Task objective ▸ Below are records; please give the number of their lines that contain the string "Postman", and only that number.

BEGIN Data shown

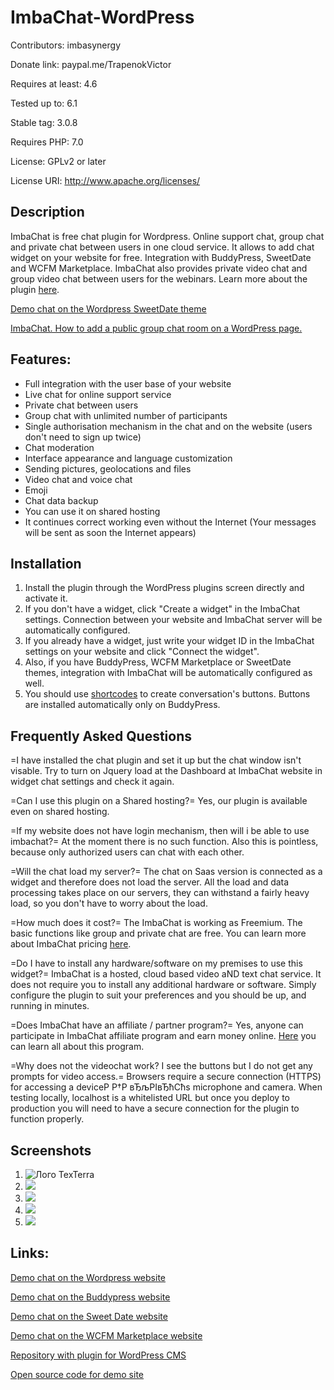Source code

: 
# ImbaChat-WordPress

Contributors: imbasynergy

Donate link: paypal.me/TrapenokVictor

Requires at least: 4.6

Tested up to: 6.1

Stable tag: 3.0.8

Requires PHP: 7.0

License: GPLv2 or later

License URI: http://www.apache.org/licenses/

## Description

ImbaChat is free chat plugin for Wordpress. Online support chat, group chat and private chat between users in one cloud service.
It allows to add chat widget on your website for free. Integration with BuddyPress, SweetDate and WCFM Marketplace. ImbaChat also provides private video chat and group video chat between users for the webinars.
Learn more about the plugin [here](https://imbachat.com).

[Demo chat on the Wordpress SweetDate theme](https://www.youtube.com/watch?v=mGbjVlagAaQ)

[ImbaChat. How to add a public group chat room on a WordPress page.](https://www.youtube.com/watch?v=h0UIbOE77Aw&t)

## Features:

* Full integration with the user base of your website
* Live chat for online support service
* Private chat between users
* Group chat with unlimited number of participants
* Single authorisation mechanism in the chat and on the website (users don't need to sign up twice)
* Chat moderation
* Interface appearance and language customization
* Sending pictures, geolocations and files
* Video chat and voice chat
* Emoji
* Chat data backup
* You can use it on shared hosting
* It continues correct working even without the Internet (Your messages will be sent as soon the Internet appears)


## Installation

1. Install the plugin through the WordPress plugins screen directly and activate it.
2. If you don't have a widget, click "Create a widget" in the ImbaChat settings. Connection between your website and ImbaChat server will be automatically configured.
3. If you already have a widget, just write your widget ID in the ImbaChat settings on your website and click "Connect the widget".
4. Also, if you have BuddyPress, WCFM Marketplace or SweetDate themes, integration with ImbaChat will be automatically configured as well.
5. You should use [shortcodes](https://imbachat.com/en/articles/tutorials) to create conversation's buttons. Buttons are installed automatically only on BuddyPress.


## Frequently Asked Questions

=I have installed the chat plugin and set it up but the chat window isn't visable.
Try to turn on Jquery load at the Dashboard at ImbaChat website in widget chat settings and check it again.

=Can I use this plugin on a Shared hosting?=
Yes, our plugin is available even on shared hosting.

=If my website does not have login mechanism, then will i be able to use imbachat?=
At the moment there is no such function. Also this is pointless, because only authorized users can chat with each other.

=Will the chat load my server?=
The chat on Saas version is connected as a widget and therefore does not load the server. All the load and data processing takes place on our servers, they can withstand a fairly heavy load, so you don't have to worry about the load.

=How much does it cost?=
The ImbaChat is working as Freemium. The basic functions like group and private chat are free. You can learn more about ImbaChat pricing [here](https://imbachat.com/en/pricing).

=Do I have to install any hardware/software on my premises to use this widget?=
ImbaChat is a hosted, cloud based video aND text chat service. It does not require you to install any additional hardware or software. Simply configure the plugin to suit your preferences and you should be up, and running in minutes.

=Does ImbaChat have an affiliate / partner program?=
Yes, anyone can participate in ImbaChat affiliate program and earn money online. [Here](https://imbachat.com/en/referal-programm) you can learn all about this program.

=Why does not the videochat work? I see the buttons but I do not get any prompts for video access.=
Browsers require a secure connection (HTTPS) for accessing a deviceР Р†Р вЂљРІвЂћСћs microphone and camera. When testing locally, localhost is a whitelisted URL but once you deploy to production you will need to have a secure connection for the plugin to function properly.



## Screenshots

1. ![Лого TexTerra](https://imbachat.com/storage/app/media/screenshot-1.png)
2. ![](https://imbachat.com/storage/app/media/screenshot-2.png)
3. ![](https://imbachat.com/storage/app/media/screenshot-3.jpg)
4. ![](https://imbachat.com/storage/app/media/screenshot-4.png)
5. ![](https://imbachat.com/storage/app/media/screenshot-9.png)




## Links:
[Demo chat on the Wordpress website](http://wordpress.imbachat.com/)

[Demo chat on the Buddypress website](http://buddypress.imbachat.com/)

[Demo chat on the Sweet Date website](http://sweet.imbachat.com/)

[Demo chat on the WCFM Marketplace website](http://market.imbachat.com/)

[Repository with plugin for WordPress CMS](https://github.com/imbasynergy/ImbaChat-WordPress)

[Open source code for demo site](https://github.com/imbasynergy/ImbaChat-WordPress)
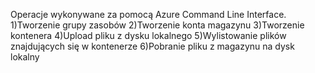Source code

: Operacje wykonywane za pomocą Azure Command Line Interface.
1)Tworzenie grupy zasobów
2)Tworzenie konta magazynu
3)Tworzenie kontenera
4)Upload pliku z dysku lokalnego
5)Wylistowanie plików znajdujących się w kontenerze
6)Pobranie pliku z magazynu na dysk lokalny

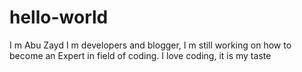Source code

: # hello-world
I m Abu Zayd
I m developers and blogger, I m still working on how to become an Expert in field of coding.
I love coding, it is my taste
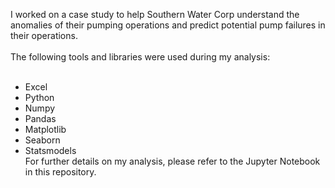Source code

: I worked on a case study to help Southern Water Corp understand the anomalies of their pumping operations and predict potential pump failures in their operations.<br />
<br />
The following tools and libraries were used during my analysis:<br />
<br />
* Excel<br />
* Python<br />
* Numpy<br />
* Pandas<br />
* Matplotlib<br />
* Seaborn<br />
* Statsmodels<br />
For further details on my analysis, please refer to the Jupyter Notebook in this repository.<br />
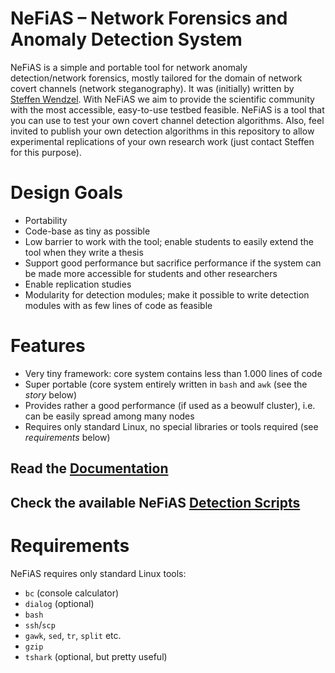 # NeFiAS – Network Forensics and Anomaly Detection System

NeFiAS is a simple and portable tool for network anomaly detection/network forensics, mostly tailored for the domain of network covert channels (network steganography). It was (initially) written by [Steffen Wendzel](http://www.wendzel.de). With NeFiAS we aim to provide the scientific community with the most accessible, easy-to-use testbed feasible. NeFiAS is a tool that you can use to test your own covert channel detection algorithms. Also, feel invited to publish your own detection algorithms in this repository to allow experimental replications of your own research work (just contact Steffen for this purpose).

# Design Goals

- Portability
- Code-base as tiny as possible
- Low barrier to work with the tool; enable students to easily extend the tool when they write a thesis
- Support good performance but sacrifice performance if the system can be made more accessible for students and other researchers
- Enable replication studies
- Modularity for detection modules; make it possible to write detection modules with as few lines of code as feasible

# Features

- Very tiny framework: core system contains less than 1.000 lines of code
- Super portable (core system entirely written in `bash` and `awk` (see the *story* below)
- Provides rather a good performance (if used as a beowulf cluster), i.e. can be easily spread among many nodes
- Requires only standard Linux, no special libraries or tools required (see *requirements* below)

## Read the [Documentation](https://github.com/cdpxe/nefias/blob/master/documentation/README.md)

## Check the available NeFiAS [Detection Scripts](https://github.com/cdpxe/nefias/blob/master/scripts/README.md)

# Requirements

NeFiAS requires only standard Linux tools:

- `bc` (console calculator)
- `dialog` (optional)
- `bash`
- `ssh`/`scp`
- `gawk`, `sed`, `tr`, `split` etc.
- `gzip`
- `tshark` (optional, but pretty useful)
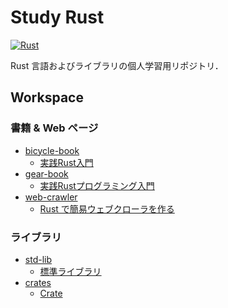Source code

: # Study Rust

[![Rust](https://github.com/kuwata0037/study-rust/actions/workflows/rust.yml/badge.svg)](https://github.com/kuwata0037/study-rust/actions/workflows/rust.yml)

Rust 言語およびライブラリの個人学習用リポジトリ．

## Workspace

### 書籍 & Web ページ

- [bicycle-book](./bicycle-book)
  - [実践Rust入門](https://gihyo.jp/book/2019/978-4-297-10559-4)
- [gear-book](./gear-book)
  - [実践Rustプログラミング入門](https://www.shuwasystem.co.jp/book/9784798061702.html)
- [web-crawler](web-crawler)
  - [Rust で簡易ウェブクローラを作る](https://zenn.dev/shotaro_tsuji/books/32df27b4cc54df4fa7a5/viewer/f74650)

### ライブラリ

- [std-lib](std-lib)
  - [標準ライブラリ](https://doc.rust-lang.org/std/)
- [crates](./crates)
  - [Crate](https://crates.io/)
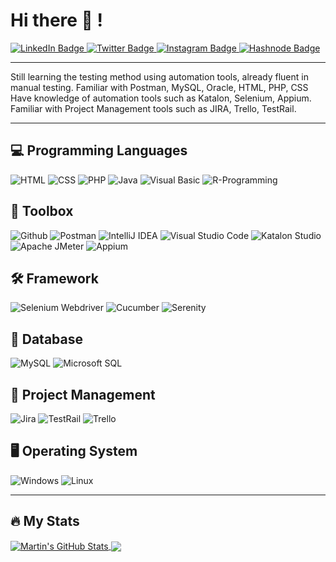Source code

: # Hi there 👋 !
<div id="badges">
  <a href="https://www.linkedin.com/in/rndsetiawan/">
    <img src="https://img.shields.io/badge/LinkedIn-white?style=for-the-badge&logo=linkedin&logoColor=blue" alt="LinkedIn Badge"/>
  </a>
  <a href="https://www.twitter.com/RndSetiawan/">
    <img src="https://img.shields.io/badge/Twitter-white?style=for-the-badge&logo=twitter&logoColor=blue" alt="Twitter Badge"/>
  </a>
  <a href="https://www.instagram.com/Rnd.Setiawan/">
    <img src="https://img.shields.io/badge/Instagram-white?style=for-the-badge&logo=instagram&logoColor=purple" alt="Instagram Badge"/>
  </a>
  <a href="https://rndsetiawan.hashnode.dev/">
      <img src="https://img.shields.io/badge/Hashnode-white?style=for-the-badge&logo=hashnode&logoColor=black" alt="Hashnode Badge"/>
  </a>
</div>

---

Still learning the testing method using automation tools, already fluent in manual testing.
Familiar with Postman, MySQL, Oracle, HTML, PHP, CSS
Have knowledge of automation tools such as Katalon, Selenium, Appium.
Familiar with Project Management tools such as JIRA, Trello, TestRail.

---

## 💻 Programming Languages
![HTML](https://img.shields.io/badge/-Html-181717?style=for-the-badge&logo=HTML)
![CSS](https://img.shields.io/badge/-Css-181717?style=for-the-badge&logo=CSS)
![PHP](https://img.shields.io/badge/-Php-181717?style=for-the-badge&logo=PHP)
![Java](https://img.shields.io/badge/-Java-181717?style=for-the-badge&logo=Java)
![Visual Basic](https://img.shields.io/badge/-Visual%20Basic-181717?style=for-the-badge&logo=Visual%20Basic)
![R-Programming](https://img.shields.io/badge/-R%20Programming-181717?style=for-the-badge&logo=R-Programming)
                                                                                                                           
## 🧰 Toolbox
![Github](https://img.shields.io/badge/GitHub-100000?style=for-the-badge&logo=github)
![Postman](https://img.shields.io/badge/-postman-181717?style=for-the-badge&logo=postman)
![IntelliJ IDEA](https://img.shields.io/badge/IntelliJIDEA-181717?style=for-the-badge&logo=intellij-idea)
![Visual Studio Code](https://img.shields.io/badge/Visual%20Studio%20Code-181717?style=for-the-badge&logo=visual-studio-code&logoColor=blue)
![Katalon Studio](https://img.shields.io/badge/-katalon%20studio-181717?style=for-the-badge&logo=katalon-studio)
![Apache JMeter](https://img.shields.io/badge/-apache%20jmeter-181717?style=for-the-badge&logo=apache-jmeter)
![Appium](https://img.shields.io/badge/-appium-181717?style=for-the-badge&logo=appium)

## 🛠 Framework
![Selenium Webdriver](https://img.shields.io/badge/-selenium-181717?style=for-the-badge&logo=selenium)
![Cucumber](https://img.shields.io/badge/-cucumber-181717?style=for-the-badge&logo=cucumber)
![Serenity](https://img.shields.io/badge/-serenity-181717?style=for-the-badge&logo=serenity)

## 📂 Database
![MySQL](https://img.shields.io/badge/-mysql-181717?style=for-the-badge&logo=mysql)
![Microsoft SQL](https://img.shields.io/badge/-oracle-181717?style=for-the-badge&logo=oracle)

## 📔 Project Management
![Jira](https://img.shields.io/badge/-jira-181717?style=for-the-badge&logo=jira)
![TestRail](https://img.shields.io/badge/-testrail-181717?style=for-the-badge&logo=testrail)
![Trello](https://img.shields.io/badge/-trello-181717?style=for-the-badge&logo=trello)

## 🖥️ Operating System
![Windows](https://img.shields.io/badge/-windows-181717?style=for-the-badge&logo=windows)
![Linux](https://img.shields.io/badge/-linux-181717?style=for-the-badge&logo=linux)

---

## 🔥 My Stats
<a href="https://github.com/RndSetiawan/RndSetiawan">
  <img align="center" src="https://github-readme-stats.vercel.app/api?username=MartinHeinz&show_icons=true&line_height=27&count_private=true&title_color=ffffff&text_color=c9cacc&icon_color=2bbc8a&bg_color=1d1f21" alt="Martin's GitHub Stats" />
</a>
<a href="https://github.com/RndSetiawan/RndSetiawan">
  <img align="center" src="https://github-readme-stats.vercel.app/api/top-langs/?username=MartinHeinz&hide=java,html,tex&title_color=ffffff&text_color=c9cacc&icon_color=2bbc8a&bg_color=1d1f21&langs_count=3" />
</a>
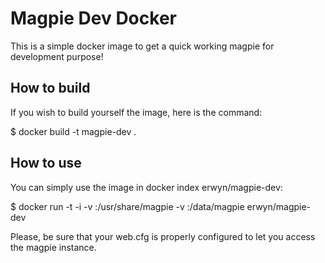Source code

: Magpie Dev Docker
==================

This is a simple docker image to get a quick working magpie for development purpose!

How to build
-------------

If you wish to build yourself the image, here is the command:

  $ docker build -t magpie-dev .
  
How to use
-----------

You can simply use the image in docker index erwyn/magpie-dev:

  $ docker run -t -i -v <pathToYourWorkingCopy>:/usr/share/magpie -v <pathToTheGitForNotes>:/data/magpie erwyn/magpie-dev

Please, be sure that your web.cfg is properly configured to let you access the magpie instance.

END Data shown

Answer section ▸ 2